* **TASK TO COMPLETE**
Lines in the listing below that include the word "github" need to be copied.

* **GIVEN DATA**
•••

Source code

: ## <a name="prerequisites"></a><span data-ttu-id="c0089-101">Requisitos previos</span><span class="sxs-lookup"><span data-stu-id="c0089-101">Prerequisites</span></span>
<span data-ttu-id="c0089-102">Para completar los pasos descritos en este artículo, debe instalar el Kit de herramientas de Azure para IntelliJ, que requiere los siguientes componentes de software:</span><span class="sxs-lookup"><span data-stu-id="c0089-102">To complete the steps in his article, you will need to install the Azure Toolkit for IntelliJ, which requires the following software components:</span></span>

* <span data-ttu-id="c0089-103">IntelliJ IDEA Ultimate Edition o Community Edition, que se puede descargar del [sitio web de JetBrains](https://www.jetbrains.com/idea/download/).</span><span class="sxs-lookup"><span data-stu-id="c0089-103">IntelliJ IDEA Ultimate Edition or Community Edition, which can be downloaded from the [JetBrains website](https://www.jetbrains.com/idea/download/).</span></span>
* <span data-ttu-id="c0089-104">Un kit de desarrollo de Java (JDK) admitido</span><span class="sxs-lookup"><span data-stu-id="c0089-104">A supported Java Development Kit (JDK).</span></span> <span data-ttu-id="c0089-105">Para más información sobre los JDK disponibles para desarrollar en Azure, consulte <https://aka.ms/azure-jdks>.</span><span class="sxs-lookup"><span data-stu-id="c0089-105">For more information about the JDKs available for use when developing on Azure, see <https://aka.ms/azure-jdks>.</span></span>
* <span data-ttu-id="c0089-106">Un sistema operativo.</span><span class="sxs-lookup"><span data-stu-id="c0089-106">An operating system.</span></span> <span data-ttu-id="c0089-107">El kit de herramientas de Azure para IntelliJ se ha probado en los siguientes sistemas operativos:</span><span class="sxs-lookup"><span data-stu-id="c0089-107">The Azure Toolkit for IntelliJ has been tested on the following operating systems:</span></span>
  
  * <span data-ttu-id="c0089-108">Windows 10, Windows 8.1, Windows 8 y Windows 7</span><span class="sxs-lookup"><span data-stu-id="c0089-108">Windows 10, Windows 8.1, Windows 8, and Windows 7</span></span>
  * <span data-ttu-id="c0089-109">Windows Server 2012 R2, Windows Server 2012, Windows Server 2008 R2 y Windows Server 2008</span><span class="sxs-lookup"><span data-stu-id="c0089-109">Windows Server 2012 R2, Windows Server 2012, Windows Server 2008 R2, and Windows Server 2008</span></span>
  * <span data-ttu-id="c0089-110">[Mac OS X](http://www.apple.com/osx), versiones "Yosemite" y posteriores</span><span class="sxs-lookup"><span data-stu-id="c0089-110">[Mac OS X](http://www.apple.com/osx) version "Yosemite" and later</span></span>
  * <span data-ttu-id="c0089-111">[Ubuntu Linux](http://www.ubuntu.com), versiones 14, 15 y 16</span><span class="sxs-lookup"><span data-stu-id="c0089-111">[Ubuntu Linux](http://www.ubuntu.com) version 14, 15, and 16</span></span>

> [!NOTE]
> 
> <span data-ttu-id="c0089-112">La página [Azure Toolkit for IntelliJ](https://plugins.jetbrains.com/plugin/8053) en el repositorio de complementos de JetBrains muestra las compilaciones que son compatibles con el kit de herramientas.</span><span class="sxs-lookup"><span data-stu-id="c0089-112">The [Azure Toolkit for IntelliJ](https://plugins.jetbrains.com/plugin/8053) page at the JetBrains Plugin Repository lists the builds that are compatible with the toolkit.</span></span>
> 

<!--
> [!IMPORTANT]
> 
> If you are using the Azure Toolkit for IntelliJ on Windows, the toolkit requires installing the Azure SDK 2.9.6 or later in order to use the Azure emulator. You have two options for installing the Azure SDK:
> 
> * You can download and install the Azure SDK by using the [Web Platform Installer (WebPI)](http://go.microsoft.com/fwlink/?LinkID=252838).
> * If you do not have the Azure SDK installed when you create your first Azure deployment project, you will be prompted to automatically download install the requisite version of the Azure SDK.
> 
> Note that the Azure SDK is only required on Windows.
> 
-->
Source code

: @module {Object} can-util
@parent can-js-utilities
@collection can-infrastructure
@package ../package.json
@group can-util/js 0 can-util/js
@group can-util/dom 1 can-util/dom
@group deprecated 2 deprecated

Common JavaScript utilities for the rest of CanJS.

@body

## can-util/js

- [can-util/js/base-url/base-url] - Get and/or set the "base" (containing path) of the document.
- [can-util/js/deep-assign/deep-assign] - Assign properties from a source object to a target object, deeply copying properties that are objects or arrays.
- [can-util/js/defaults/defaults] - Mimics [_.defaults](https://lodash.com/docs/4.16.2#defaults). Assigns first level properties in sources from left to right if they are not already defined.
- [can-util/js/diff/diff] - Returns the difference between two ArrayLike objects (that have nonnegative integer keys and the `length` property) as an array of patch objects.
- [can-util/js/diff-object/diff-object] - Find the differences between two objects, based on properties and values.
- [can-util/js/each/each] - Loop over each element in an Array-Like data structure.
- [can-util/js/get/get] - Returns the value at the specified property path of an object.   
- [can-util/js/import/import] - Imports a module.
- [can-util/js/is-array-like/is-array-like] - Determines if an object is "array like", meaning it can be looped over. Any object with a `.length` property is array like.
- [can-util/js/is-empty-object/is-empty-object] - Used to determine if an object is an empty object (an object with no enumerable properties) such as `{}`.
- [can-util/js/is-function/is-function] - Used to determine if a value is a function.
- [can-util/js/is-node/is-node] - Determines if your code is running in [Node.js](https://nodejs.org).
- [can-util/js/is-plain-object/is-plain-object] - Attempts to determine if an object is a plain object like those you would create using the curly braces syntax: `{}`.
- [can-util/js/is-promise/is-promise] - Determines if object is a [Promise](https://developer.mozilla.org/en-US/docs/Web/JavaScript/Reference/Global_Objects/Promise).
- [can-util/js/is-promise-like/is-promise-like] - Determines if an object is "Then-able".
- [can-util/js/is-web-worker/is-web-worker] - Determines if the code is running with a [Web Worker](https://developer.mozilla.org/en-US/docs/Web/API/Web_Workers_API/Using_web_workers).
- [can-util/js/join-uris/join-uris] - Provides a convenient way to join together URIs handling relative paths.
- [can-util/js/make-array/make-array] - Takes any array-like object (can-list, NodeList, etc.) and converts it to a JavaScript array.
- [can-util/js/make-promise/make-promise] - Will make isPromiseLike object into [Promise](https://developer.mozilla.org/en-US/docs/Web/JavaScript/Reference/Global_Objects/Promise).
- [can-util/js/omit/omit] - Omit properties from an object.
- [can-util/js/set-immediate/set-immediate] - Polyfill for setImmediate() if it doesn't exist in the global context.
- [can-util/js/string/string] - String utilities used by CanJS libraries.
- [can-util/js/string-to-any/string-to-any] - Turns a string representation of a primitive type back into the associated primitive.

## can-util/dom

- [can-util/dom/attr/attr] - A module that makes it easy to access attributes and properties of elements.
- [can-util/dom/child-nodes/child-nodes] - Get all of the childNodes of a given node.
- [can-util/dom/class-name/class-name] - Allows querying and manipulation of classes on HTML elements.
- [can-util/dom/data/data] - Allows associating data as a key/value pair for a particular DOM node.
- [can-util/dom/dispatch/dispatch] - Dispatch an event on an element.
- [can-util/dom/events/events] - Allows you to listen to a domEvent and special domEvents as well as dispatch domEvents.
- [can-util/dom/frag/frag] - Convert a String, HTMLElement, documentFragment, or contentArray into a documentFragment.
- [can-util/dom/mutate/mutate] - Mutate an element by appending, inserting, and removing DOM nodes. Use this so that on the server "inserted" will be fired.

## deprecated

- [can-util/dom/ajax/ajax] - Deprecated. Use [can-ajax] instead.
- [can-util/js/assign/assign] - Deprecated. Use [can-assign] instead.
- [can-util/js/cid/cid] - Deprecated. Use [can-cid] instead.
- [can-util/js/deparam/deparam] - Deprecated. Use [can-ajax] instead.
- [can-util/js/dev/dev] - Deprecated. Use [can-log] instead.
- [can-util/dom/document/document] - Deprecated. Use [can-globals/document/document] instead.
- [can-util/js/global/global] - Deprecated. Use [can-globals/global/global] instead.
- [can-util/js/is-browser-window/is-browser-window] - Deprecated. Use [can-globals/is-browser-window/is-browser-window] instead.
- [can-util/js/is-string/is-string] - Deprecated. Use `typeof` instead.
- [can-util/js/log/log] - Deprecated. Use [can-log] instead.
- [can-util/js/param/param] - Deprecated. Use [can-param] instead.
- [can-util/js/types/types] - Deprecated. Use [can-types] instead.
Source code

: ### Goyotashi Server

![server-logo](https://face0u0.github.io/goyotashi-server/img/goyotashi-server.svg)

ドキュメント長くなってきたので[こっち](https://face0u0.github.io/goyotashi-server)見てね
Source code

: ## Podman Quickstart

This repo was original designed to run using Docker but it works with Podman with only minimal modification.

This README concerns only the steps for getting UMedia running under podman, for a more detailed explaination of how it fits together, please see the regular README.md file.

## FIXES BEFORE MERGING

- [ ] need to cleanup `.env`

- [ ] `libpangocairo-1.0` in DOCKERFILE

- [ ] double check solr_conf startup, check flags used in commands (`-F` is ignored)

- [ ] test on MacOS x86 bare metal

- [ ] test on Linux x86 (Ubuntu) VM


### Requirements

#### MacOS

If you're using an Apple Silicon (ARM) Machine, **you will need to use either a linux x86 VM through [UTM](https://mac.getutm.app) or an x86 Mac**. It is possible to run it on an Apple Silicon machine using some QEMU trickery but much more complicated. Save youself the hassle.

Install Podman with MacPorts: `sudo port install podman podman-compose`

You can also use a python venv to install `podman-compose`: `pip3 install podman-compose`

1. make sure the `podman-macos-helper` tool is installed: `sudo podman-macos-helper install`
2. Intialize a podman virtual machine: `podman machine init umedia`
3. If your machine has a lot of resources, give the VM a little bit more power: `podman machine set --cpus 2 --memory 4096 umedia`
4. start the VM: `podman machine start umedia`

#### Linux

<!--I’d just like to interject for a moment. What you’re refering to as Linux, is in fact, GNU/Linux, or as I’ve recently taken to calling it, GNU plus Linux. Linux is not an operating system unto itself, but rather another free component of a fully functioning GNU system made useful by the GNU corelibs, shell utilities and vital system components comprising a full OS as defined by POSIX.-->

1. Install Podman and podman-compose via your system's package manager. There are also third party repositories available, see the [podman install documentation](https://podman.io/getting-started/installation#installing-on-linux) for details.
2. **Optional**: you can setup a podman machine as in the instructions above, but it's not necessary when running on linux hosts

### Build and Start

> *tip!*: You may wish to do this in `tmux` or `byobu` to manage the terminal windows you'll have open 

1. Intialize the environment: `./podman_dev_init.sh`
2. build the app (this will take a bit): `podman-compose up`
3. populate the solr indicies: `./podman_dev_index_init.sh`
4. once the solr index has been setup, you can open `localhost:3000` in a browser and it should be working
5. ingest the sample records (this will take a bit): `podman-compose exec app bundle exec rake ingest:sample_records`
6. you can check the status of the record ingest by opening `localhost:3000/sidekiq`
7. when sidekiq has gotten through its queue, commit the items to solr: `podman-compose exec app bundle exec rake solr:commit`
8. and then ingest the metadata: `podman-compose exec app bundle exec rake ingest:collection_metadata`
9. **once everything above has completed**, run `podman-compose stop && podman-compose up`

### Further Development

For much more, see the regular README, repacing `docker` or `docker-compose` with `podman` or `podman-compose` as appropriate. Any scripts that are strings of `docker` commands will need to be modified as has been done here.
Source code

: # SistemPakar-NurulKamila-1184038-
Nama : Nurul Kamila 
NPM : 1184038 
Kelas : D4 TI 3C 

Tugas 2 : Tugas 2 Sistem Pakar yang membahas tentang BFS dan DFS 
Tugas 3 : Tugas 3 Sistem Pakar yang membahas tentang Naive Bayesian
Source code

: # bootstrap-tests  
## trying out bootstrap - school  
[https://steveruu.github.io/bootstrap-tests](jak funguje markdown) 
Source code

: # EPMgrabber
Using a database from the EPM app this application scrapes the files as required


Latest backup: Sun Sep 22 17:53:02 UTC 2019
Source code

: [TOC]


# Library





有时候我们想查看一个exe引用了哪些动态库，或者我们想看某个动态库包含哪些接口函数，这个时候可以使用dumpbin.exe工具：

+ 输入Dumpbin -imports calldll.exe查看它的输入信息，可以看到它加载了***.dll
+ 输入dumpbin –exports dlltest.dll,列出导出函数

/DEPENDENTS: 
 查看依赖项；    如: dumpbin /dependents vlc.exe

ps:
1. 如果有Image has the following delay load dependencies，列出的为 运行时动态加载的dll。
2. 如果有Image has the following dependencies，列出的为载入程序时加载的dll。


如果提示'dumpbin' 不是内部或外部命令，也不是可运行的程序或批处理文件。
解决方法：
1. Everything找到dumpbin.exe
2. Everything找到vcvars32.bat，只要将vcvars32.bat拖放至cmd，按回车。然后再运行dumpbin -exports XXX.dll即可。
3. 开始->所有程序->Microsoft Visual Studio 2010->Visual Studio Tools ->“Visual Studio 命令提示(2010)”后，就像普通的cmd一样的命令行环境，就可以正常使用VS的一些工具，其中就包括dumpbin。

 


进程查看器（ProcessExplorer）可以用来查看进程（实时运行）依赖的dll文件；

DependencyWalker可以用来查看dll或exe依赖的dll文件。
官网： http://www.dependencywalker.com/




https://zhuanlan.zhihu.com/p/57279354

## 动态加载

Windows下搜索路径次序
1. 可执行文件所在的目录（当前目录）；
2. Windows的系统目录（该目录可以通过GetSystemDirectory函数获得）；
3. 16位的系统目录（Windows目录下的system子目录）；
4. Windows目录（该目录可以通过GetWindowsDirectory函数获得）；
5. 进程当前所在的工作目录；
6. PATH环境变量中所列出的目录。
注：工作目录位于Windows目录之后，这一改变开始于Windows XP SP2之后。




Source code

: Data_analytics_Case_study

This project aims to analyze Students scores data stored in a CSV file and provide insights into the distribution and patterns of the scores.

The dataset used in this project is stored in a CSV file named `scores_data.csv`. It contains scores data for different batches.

•••

* **RESULT OF THIS EXERCISE**
![server-logo](https://face0u0.github.io/goyotashi-server/img/goyotashi-server.svg)
ドキュメント長くなってきたので[こっち](https://face0u0.github.io/goyotashi-server)見てね
[https://steveruu.github.io/bootstrap-tests](jak funguje markdown) 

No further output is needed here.